» **Task instructions**
All pictures are to be dropped, and the remaining data set down exactly.

» **Available data**

######

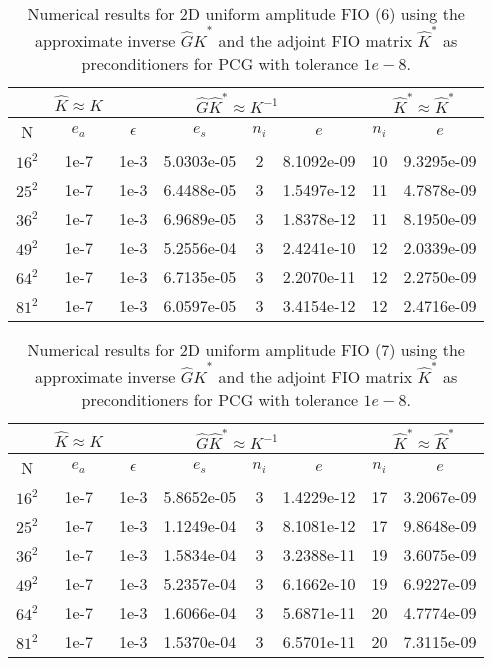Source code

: \documentclass[11pt]{article}
\begin{document}
\begin{table}[!htbp]
\centering
\begin{tabular}{|c|c|c|c|c|c|c|c|}
\hline
\multicolumn{1}{c|}{}& \multicolumn{1}{c|}{$\hat{K} \approx K$} & \multicolumn{4}{c|}{$\hat{G}\hat{K}^{*}\approx K^{-1}$}& \multicolumn{2}{c|}{$\hat{K}^{*} \approx \hat{K}^{*}$}\\
\hline
N & $e_{a}$ & $\epsilon$ & $e_{s}$ & $n_{i}$ & $e$ & $n_{i}$ & $e$ \\ 
\hline
$16^2$ & 1e-7 & 1e-3 & 5.0303e-05 & 2 & 8.1092e-09 & 10 & 9.3295e-09 \\
\hline
$25^2$ & 1e-7 & 1e-3 & 6.4488e-05 & 3 & 1.5497e-12 & 11 & 4.7878e-09 \\
\hline
$36^2$ & 1e-7 & 1e-3 & 6.9689e-05 & 3 & 1.8378e-12 & 11 & 8.1950e-09 \\
\hline
$49^2$ & 1e-7 & 1e-3 & 5.2556e-04 & 3 & 2.4241e-10 & 12 & 2.0339e-09 \\
\hline
$64^2$ & 1e-7 & 1e-3 & 6.7135e-05 & 3 & 2.2070e-11 & 12 & 2.2750e-09 \\
\hline
$81^2$ & 1e-7 & 1e-3 & 6.0597e-05 & 3 & 3.4154e-12 & 12 & 2.4716e-09 \\

\end{tabular}

\caption{Numerical results for 2D uniform amplitude FIO (6) using the approximate inverse $\hat{G}\hat{K}^{*}$ and the adjoint FIO matrix $\hat{K}^{*}$ as preconditioners for PCG with tolerance $1e-8$.}
\label{2d-k1}
\end{table}

\begin{table}[!htbp]
\centering
\begin{tabular}{|c|c|c|c|c|c|c|c|}
\hline
\multicolumn{1}{c|}{}& \multicolumn{1}{c|}{$\hat{K} \approx K$} & \multicolumn{4}{c|}{$\hat{G}\hat{K}^{*}\approx K^{-1}$}& \multicolumn{2}{c|}{$\hat{K}^{*} \approx \hat{K}^{*}$}\\
\hline
N & $e_{a}$ & $\epsilon$ & $e_{s}$ & $n_{i}$ & $e$ & $n_{i}$ & $e$ \\ 
\hline
$16^2$ & 1e-7 & 1e-3 & 5.8652e-05 & 3 & 1.4229e-12 & 17 & 3.2067e-09 \\
\hline
$25^2$ & 1e-7 & 1e-3 & 1.1249e-04 & 3 & 8.1081e-12 & 17 & 9.8648e-09 \\
\hline
$36^2$ & 1e-7 & 1e-3 & 1.5834e-04 & 3 & 3.2388e-11 & 19 & 3.6075e-09 \\
\hline
$49^2$ & 1e-7 & 1e-3 & 5.2357e-04 & 3 & 6.1662e-10 & 19 & 6.9227e-09 \\
\hline
$64^2$ & 1e-7 & 1e-3 & 1.6066e-04 & 3 & 5.6871e-11 & 20 & 4.7774e-09 \\
\hline
$81^2$ & 1e-7 & 1e-3 & 1.5370e-04 & 3 & 6.5701e-11 & 20 & 7.3115e-09 \\

\end{tabular}

\caption{Numerical results for 2D uniform amplitude FIO (7) using the approximate inverse $\hat{G}\hat{K}^{*}$ and the adjoint FIO matrix $\hat{K}^{*}$ as preconditioners for PCG with tolerance $1e-8$.}
\label{2d-k2}
\end{table}
\end{document}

######

» **Output of the exercise**
Source code

: \documentclass[11pt]{article}
\begin{document}
\begin{table}[!htbp]
\centering
\begin{tabular}{|c|c|c|c|c|c|c|c|}
\hline
\multicolumn{1}{c|}{}& \multicolumn{1}{c|}{$\hat{K} \approx K$} & \multicolumn{4}{c|}{$\hat{G}\hat{K}^{*}\approx K^{-1}$}& \multicolumn{2}{c|}{$\hat{K}^{*} \approx \hat{K}^{*}$}\\
\hline
N & $e_{a}$ & $\epsilon$ & $e_{s}$ & $n_{i}$ & $e$ & $n_{i}$ & $e$ \\ 
\hline
$16^2$ & 1e-7 & 1e-3 & 5.0303e-05 & 2 & 8.1092e-09 & 10 & 9.3295e-09 \\
\hline
$25^2$ & 1e-7 & 1e-3 & 6.4488e-05 & 3 & 1.5497e-12 & 11 & 4.7878e-09 \\
\hline
$36^2$ & 1e-7 & 1e-3 & 6.9689e-05 & 3 & 1.8378e-12 & 11 & 8.1950e-09 \\
\hline
$49^2$ & 1e-7 & 1e-3 & 5.2556e-04 & 3 & 2.4241e-10 & 12 & 2.0339e-09 \\
\hline
$64^2$ & 1e-7 & 1e-3 & 6.7135e-05 & 3 & 2.2070e-11 & 12 & 2.2750e-09 \\
\hline
$81^2$ & 1e-7 & 1e-3 & 6.0597e-05 & 3 & 3.4154e-12 & 12 & 2.4716e-09 \\

\end{tabular}

\caption{Numerical results for 2D uniform amplitude FIO (6) using the approximate inverse $\hat{G}\hat{K}^{*}$ and the adjoint FIO matrix $\hat{K}^{*}$ as preconditioners for PCG with tolerance $1e-8$.}
\label{2d-k1}
\end{table}

\begin{table}[!htbp]
\centering
\begin{tabular}{|c|c|c|c|c|c|c|c|}
\hline
\multicolumn{1}{c|}{}& \multicolumn{1}{c|}{$\hat{K} \approx K$} & \multicolumn{4}{c|}{$\hat{G}\hat{K}^{*}\approx K^{-1}$}& \multicolumn{2}{c|}{$\hat{K}^{*} \approx \hat{K}^{*}$}\\
\hline
N & $e_{a}$ & $\epsilon$ & $e_{s}$ & $n_{i}$ & $e$ & $n_{i}$ & $e$ \\ 
\hline
$16^2$ & 1e-7 & 1e-3 & 5.8652e-05 & 3 & 1.4229e-12 & 17 & 3.2067e-09 \\
\hline
$25^2$ & 1e-7 & 1e-3 & 1.1249e-04 & 3 & 8.1081e-12 & 17 & 9.8648e-09 \\
\hline
$36^2$ & 1e-7 & 1e-3 & 1.5834e-04 & 3 & 3.2388e-11 & 19 & 3.6075e-09 \\
\hline
$49^2$ & 1e-7 & 1e-3 & 5.2357e-04 & 3 & 6.1662e-10 & 19 & 6.9227e-09 \\
\hline
$64^2$ & 1e-7 & 1e-3 & 1.6066e-04 & 3 & 5.6871e-11 & 20 & 4.7774e-09 \\
\hline
$81^2$ & 1e-7 & 1e-3 & 1.5370e-04 & 3 & 6.5701e-11 & 20 & 7.3115e-09 \\

\end{tabular}

\caption{Numerical results for 2D uniform amplitude FIO (7) using the approximate inverse $\hat{G}\hat{K}^{*}$ and the adjoint FIO matrix $\hat{K}^{*}$ as preconditioners for PCG with tolerance $1e-8$.}
\label{2d-k2}
\end{table}
\end{document}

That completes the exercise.